> INSTRUCTIONS TO FOLLOW:
Each line below should be restated exactly, with nothing dropped.
[[ PROVIDED DATA open ]]
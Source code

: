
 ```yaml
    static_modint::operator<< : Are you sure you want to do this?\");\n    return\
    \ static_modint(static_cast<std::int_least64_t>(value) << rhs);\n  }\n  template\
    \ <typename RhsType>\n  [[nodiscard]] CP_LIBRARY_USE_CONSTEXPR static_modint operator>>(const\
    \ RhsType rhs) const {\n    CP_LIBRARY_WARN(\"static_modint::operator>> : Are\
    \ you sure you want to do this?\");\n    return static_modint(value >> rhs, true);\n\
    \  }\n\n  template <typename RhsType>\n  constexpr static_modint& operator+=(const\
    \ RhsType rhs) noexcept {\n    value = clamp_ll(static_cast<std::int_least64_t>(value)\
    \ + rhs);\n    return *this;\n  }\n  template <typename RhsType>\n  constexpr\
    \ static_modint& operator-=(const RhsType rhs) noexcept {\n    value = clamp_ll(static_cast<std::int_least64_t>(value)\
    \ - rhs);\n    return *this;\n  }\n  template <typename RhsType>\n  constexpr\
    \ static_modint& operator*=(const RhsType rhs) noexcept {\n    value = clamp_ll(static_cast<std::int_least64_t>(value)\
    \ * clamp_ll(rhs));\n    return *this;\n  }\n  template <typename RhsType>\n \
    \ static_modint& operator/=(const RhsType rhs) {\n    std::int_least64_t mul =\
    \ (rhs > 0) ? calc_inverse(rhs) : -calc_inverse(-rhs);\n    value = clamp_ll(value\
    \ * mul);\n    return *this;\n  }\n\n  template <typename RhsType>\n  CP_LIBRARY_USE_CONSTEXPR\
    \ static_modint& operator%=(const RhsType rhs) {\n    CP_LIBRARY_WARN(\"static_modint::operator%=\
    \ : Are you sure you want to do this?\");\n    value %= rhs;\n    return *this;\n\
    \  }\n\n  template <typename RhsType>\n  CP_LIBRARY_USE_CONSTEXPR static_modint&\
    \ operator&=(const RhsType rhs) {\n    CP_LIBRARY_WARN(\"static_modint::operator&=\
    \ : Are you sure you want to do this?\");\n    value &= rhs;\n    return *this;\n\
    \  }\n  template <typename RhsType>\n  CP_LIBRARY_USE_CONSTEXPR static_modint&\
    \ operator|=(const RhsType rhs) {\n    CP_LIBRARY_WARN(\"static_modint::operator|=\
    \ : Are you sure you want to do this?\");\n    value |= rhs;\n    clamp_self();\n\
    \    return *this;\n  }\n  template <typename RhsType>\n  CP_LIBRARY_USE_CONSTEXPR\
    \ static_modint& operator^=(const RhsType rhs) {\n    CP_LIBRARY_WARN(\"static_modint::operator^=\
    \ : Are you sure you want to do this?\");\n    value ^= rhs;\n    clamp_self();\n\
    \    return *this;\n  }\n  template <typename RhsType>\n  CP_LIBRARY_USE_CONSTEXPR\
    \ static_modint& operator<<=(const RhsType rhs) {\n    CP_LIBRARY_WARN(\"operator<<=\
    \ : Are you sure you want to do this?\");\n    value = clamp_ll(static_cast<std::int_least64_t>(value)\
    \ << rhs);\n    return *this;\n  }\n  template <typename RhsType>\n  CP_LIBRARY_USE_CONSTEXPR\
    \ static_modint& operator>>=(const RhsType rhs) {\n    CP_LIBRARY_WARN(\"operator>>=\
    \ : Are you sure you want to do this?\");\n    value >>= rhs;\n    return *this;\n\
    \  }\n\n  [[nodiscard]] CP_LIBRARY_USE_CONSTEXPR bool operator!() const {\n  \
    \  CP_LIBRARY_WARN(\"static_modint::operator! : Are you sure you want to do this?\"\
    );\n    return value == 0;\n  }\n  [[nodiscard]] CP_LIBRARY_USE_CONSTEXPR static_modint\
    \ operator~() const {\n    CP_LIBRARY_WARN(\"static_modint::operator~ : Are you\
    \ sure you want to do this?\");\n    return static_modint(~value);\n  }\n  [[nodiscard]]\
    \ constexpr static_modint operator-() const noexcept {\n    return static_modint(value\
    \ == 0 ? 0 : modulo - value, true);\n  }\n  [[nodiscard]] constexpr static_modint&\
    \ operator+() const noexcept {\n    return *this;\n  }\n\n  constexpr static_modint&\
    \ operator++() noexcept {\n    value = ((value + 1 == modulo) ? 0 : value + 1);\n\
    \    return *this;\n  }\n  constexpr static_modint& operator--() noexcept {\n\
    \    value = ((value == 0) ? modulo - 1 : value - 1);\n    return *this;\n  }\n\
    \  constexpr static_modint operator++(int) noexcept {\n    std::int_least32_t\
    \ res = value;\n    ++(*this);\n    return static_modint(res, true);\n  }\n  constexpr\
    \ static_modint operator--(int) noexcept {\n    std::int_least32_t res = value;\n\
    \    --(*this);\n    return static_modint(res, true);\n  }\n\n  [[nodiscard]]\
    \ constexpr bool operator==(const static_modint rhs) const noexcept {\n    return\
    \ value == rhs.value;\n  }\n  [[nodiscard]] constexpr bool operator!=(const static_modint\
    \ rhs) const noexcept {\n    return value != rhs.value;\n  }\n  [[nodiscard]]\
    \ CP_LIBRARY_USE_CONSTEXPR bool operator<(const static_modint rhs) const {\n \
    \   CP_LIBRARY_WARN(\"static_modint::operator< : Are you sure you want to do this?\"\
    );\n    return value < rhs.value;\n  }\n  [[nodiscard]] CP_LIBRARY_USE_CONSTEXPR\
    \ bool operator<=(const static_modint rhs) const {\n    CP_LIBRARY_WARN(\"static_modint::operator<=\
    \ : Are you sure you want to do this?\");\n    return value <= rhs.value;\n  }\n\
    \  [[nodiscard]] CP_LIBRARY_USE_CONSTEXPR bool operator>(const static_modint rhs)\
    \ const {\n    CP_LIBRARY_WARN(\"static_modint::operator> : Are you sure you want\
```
[[ PROVIDED DATA closed ]]
> SOLUTION:
Source code

:
 ```yaml
    static_modint::operator<< : Are you sure you want to do this?\");\n    return\
    \ static_modint(static_cast<std::int_least64_t>(value) << rhs);\n  }\n  template\
    \ <typename RhsType>\n  [[nodiscard]] CP_LIBRARY_USE_CONSTEXPR static_modint operator>>(const\
    \ RhsType rhs) const {\n    CP_LIBRARY_WARN(\"static_modint::operator>> : Are\
    \ you sure you want to do this?\");\n    return static_modint(value >> rhs, true);\n\
    \  }\n\n  template <typename RhsType>\n  constexpr static_modint& operator+=(const\
    \ RhsType rhs) noexcept {\n    value = clamp_ll(static_cast<std::int_least64_t>(value)\
    \ + rhs);\n    return *this;\n  }\n  template <typename RhsType>\n  constexpr\
    \ static_modint& operator-=(const RhsType rhs) noexcept {\n    value = clamp_ll(static_cast<std::int_least64_t>(value)\
    \ - rhs);\n    return *this;\n  }\n  template <typename RhsType>\n  constexpr\
    \ static_modint& operator*=(const RhsType rhs) noexcept {\n    value = clamp_ll(static_cast<std::int_least64_t>(value)\
    \ * clamp_ll(rhs));\n    return *this;\n  }\n  template <typename RhsType>\n \
    \ static_modint& operator/=(const RhsType rhs) {\n    std::int_least64_t mul =\
    \ (rhs > 0) ? calc_inverse(rhs) : -calc_inverse(-rhs);\n    value = clamp_ll(value\
    \ * mul);\n    return *this;\n  }\n\n  template <typename RhsType>\n  CP_LIBRARY_USE_CONSTEXPR\
    \ static_modint& operator%=(const RhsType rhs) {\n    CP_LIBRARY_WARN(\"static_modint::operator%=\
    \ : Are you sure you want to do this?\");\n    value %= rhs;\n    return *this;\n\
    \  }\n\n  template <typename RhsType>\n  CP_LIBRARY_USE_CONSTEXPR static_modint&\
    \ operator&=(const RhsType rhs) {\n    CP_LIBRARY_WARN(\"static_modint::operator&=\
    \ : Are you sure you want to do this?\");\n    value &= rhs;\n    return *this;\n\
    \  }\n  template <typename RhsType>\n  CP_LIBRARY_USE_CONSTEXPR static_modint&\
    \ operator|=(const RhsType rhs) {\n    CP_LIBRARY_WARN(\"static_modint::operator|=\
    \ : Are you sure you want to do this?\");\n    value |= rhs;\n    clamp_self();\n\
    \    return *this;\n  }\n  template <typename RhsType>\n  CP_LIBRARY_USE_CONSTEXPR\
    \ static_modint& operator^=(const RhsType rhs) {\n    CP_LIBRARY_WARN(\"static_modint::operator^=\
    \ : Are you sure you want to do this?\");\n    value ^= rhs;\n    clamp_self();\n\
    \    return *this;\n  }\n  template <typename RhsType>\n  CP_LIBRARY_USE_CONSTEXPR\
    \ static_modint& operator<<=(const RhsType rhs) {\n    CP_LIBRARY_WARN(\"operator<<=\
    \ : Are you sure you want to do this?\");\n    value = clamp_ll(static_cast<std::int_least64_t>(value)\
    \ << rhs);\n    return *this;\n  }\n  template <typename RhsType>\n  CP_LIBRARY_USE_CONSTEXPR\
    \ static_modint& operator>>=(const RhsType rhs) {\n    CP_LIBRARY_WARN(\"operator>>=\
    \ : Are you sure you want to do this?\");\n    value >>= rhs;\n    return *this;\n\
    \  }\n\n  [[nodiscard]] CP_LIBRARY_USE_CONSTEXPR bool operator!() const {\n  \
    \  CP_LIBRARY_WARN(\"static_modint::operator! : Are you sure you want to do this?\"\
    );\n    return value == 0;\n  }\n  [[nodiscard]] CP_LIBRARY_USE_CONSTEXPR static_modint\
    \ operator~() const {\n    CP_LIBRARY_WARN(\"static_modint::operator~ : Are you\
    \ sure you want to do this?\");\n    return static_modint(~value);\n  }\n  [[nodiscard]]\
    \ constexpr static_modint operator-() const noexcept {\n    return static_modint(value\
    \ == 0 ? 0 : modulo - value, true);\n  }\n  [[nodiscard]] constexpr static_modint&\
    \ operator+() const noexcept {\n    return *this;\n  }\n\n  constexpr static_modint&\
    \ operator++() noexcept {\n    value = ((value + 1 == modulo) ? 0 : value + 1);\n\
    \    return *this;\n  }\n  constexpr static_modint& operator--() noexcept {\n\
    \    value = ((value == 0) ? modulo - 1 : value - 1);\n    return *this;\n  }\n\
    \  constexpr static_modint operator++(int) noexcept {\n    std::int_least32_t\
    \ res = value;\n    ++(*this);\n    return static_modint(res, true);\n  }\n  constexpr\
    \ static_modint operator--(int) noexcept {\n    std::int_least32_t res = value;\n\
    \    --(*this);\n    return static_modint(res, true);\n  }\n\n  [[nodiscard]]\
    \ constexpr bool operator==(const static_modint rhs) const noexcept {\n    return\
    \ value == rhs.value;\n  }\n  [[nodiscard]] constexpr bool operator!=(const static_modint\
    \ rhs) const noexcept {\n    return value != rhs.value;\n  }\n  [[nodiscard]]\
    \ CP_LIBRARY_USE_CONSTEXPR bool operator<(const static_modint rhs) const {\n \
    \   CP_LIBRARY_WARN(\"static_modint::operator< : Are you sure you want to do this?\"\
    );\n    return value < rhs.value;\n  }\n  [[nodiscard]] CP_LIBRARY_USE_CONSTEXPR\
    \ bool operator<=(const static_modint rhs) const {\n    CP_LIBRARY_WARN(\"static_modint::operator<=\
    \ : Are you sure you want to do this?\");\n    return value <= rhs.value;\n  }\n\
    \  [[nodiscard]] CP_LIBRARY_USE_CONSTEXPR bool operator>(const static_modint rhs)\
    \ const {\n    CP_LIBRARY_WARN(\"static_modint::operator> : Are you sure you want\
```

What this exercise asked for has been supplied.